### Task requirements
All lines in the listing below from the one containing "# 현재 시간을 모스 부호 표시" through the last should be written out exactly, and only those.
╔══
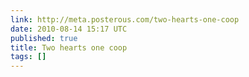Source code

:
 ```yaml
---
link: http://meta.posterous.com/two-hearts-one-coop
date: 2010-08-14 15:17 UTC
published: true
title: Two hearts one coop
tags: []
---
```



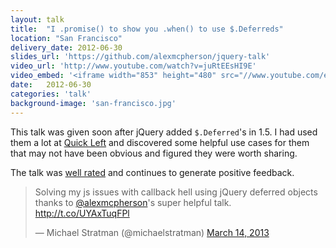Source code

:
 ```yaml
---
layout: talk
title:  "I .promise() to show you .when() to use $.Deferreds"
location: "San Francisco"
delivery_date: 2012-06-30
slides_url: 'https://github.com/alexmcpherson/jquery-talk'
video_url: 'http://www.youtube.com/watch?v=juRtEEsHI9E'
video_embed: '<iframe width="853" height="480" src="//www.youtube.com/embed/juRtEEsHI9E?rel=0" frameborder="0" allowfullscreen></iframe>'
date:   2012-06-30
categories: 'talk'
background-image: 'san-francisco.jpg'
---
```


This talk was given soon after jQuery added `$.Deferred`'s in 1.5. I had used them a lot at [Quick Left](http://www.quickleft.com) and discovered some helpful use cases for them that may not have been obvious and figured they were worth sharing.

The talk was [well rated](http://speakerrate.com/talks/11861-i-promise-to-show-you-when-to-use-deferreds-in-creative-ways) and continues to generate positive feedback.

<blockquote class="twitter-tweet" lang="en"><p>Solving my js issues with callback hell using jQuery deferred objects thanks to <a href="https://twitter.com/alexmcpherson">@alexmcpherson</a>&#39;s super helpful talk. <a href="http://t.co/UYAxTuqFPl">http://t.co/UYAxTuqFPl</a></p>&mdash; Michael Stratman (@michaelstratman) <a href="https://twitter.com/michaelstratman/status/312276298884083712">March 14, 2013</a></blockquote>

<script async src="//platform.twitter.com/widgets.js" charset="utf-8"></script>

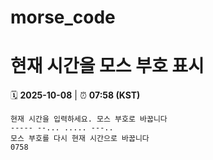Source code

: # morse_code
# 현재 시간을 모스 부호 표시
<!-- MORSE_TIME_START -->
🗓️ **2025-10-08** | ⏰ **07:58 (KST)**

```
현재 시간을 입력하세요. 모스 부호로 바꿉니다
----- --... ..... ---..
모스 부호를 다시 현재 시간으로 바꿉니다
0758
```
<!-- MORSE_TIME_END -->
╚══
### Answer section
# 현재 시간을 모스 부호 표시
<!-- MORSE_TIME_START -->
🗓️ **2025-10-08** | ⏰ **07:58 (KST)**

```
현재 시간을 입력하세요. 모스 부호로 바꿉니다
----- --... ..... ---..
모스 부호를 다시 현재 시간으로 바꿉니다
0758
```
<!-- MORSE_TIME_END -->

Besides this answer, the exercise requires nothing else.